Las dos mujeres ocupaban los asientos del pasillo, uno frente al otro. El vuelo duraba dos horas, así que fue inevitable ver algunas de sus interacciones. Estaba claro que se conocían; quizá incluso eran parientas. La más joven (de unos 60 años de edad) buscaba a cada rato en su bolso para pasarle a la otra (de unos 90 años) bocadillos y entretenimiento. Cada entrega mostraba ternura y dignidad. Cuando nos levantamos para bajar del avión, le dije a la más joven: «Vi cómo la cuidaba. Qué hermoso». Me respondió: «Es mi mejor amiga. Es mi madre».
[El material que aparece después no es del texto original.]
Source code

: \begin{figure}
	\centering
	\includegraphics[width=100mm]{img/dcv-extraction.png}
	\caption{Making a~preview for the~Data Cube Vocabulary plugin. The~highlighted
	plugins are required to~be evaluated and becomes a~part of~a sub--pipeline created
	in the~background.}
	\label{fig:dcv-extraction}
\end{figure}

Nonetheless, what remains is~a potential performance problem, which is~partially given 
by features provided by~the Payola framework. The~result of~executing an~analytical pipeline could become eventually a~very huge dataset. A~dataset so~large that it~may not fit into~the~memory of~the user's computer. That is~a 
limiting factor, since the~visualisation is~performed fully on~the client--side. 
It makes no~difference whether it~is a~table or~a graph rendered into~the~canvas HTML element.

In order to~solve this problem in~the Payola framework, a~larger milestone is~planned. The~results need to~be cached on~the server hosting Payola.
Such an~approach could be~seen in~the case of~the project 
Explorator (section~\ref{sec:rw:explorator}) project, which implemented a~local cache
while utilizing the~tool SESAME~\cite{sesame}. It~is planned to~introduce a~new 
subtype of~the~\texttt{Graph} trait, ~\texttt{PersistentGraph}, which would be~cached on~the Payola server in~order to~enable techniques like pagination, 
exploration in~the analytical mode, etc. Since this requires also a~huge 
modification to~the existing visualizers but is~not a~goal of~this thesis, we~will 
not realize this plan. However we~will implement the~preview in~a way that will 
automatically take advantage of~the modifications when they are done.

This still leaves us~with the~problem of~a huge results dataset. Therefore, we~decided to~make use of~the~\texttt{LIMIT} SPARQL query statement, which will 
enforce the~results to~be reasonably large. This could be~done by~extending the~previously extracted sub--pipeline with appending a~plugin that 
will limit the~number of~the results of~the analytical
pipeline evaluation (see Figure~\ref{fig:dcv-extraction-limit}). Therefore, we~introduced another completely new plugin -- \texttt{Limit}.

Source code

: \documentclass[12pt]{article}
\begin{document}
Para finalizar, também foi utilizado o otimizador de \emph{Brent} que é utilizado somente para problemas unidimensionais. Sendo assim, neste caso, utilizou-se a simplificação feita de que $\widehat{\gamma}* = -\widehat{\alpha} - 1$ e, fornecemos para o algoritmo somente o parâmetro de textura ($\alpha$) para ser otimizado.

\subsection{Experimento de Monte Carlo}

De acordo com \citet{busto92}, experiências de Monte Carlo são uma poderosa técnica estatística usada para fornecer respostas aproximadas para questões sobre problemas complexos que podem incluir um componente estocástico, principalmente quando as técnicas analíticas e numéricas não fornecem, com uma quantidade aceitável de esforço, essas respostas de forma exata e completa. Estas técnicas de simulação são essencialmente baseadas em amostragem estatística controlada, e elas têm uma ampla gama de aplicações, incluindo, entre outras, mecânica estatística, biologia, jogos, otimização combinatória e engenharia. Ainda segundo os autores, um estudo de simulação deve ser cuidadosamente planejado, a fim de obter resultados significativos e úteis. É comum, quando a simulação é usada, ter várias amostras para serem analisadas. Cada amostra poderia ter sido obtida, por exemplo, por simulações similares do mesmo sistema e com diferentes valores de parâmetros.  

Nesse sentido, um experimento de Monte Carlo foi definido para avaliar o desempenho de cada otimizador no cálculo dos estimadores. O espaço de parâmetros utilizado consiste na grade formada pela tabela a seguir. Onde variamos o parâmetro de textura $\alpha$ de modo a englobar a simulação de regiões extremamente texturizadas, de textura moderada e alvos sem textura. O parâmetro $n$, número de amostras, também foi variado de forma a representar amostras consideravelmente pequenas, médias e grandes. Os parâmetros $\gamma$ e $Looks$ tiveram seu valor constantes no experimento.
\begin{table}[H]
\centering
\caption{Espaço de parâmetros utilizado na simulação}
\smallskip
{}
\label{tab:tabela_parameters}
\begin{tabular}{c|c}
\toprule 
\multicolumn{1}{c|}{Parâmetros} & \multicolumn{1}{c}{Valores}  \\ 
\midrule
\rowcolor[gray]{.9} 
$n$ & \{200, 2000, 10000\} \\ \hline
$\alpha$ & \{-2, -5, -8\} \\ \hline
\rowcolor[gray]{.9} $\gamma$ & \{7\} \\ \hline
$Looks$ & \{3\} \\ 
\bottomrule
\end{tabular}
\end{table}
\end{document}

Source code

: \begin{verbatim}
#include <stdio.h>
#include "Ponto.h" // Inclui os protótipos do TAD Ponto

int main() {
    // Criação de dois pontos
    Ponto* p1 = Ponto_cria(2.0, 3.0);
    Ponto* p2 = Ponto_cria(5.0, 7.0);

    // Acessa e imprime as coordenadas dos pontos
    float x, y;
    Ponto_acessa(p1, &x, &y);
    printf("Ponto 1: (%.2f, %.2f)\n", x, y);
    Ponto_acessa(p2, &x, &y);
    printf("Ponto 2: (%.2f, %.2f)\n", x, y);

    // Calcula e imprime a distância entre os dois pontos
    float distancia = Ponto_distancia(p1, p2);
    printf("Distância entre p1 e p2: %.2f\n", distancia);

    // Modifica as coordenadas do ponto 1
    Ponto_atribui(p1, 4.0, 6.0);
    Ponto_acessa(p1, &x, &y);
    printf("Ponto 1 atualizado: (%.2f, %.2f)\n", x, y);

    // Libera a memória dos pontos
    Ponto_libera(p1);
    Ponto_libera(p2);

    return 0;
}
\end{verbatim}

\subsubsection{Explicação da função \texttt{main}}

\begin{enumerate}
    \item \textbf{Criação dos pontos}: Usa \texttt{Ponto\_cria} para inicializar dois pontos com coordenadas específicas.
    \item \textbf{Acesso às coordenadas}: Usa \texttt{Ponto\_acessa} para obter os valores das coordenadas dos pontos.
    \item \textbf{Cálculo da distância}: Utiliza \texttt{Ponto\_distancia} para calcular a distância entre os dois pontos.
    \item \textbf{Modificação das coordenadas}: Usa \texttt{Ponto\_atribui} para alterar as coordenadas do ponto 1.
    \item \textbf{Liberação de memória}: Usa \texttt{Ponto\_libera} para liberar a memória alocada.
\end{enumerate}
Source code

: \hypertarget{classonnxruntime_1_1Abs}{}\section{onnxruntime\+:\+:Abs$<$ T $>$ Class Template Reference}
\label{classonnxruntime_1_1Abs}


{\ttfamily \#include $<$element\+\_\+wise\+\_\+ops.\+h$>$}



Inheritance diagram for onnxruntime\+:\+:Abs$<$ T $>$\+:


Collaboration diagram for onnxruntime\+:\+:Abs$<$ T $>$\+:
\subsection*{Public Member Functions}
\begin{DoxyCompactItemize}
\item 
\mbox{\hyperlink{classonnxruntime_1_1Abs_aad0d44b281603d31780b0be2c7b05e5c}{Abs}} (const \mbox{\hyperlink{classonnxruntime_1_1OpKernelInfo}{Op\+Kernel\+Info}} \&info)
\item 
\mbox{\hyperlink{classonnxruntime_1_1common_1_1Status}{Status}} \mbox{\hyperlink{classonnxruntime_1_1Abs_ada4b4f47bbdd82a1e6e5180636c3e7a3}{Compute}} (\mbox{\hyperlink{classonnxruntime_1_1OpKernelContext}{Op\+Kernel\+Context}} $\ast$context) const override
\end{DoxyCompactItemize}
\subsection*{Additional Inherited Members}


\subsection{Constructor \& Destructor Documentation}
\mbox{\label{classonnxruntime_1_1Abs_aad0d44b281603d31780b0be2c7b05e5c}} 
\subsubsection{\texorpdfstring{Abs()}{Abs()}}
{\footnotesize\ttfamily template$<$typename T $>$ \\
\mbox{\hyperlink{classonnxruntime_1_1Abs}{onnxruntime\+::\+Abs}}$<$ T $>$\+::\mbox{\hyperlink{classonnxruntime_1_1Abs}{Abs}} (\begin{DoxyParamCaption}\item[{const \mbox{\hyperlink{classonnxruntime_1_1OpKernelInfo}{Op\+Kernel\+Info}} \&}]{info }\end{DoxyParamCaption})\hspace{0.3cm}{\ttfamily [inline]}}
¿No sería maravilloso si pudiéramos decir algo parecido? Algunos padres son como mejores amigos. Hay otros que no son así en absoluto. La verdad es que estas relaciones siempre son complicadas. Aunque la carta de Pablo a Timoteo no ignora esa complejidad, sí nos llama a «poner en práctica la sumisión a Dios» cuidando a nuestros padres y abuelos; nuestros «familiares» de «[nuestra] propia casa» (1 Timoteo 5:4, 8 ntv).
Demasiadas veces, practicamos este cuidado solo si nuestros familiares fueron buenos con nosotros. En otras palabras, si lo merecen. Pero Pablo ofrece una razón más hermosa para recompensarlos. Cuídalos porque «esto […] agrada a Dios» (v. 4).